> **WHAT IS NEEDED**: Output each record exactly, excluding pictures.

Collected data
★ ★ ★ ★
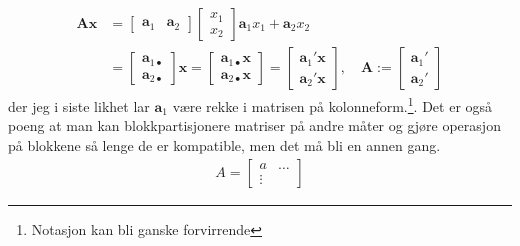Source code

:\begin{align}
\mathbf{A}\mathbf{x} &=
\begin{bmatrix}
\mathbf{a}_1 & \mathbf{a}_2
\end{bmatrix}
\begin{bmatrix}
x_1 \\
x_2
\end{bmatrix}
\mathbf{a}_1 x_1 + \mathbf{a}_2 x_2 \\
&=
\begin{bmatrix}
\mathbf{a}_{1\bullet}\\
 \mathbf{a}_{2\bullet}
\end{bmatrix}
\mathbf{x}
 = 
\begin{bmatrix}
\mathbf{a}_{1\bullet}\mathbf{x}\\
 \mathbf{a}_{2\bullet}\mathbf{x}
\end{bmatrix}
=
\begin{bmatrix}
\mathbf{a}_1'\mathbf{x}\\
 \mathbf{a}_{2}'\mathbf{x}
\end{bmatrix}
,\quad \mathbf{A} := 
\begin{bmatrix}
\mathbf{a}_1 ' \\
\mathbf{a}_2'
\end{bmatrix}
\end{align}
der jeg i siste likhet lar $\mathbf{a}_1$ være rekke i matrisen på kolonneform.\footnote{Notasjon kan bli ganske forvirrende}. Det er også poeng at man kan blokkpartisjonere matriser på andre måter og gjøre operasjon på blokkene så lenge de er kompatible, men det må bli en annen gang.
\begin{align}
A= \begin{bmatrix}
a &\dots \\
\vdots &
\end{bmatrix}
\end{align}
★ ★ ★ ★
> **RESPONSE TO THIS EXERCISE**:
Source code

:\begin{align}
\mathbf{A}\mathbf{x} &=
\begin{bmatrix}
\mathbf{a}_1 & \mathbf{a}_2
\end{bmatrix}
\begin{bmatrix}
x_1 \\
x_2
\end{bmatrix}
\mathbf{a}_1 x_1 + \mathbf{a}_2 x_2 \\
&=
\begin{bmatrix}
\mathbf{a}_{1\bullet}\\
 \mathbf{a}_{2\bullet}
\end{bmatrix}
\mathbf{x}
 = 
\begin{bmatrix}
\mathbf{a}_{1\bullet}\mathbf{x}\\
 \mathbf{a}_{2\bullet}\mathbf{x}
\end{bmatrix}
=
\begin{bmatrix}
\mathbf{a}_1'\mathbf{x}\\
 \mathbf{a}_{2}'\mathbf{x}
\end{bmatrix}
,\quad \mathbf{A} := 
\begin{bmatrix}
\mathbf{a}_1 ' \\
\mathbf{a}_2'
\end{bmatrix}
\end{align}
der jeg i siste likhet lar $\mathbf{a}_1$ være rekke i matrisen på kolonneform.\footnote{Notasjon kan bli ganske forvirrende}. Det er også poeng at man kan blokkpartisjonere matriser på andre måter og gjøre operasjon på blokkene så lenge de er kompatible, men det må bli en annen gang.
\begin{align}
A= \begin{bmatrix}
a &\dots \\
\vdots &
\end{bmatrix}
\end{align}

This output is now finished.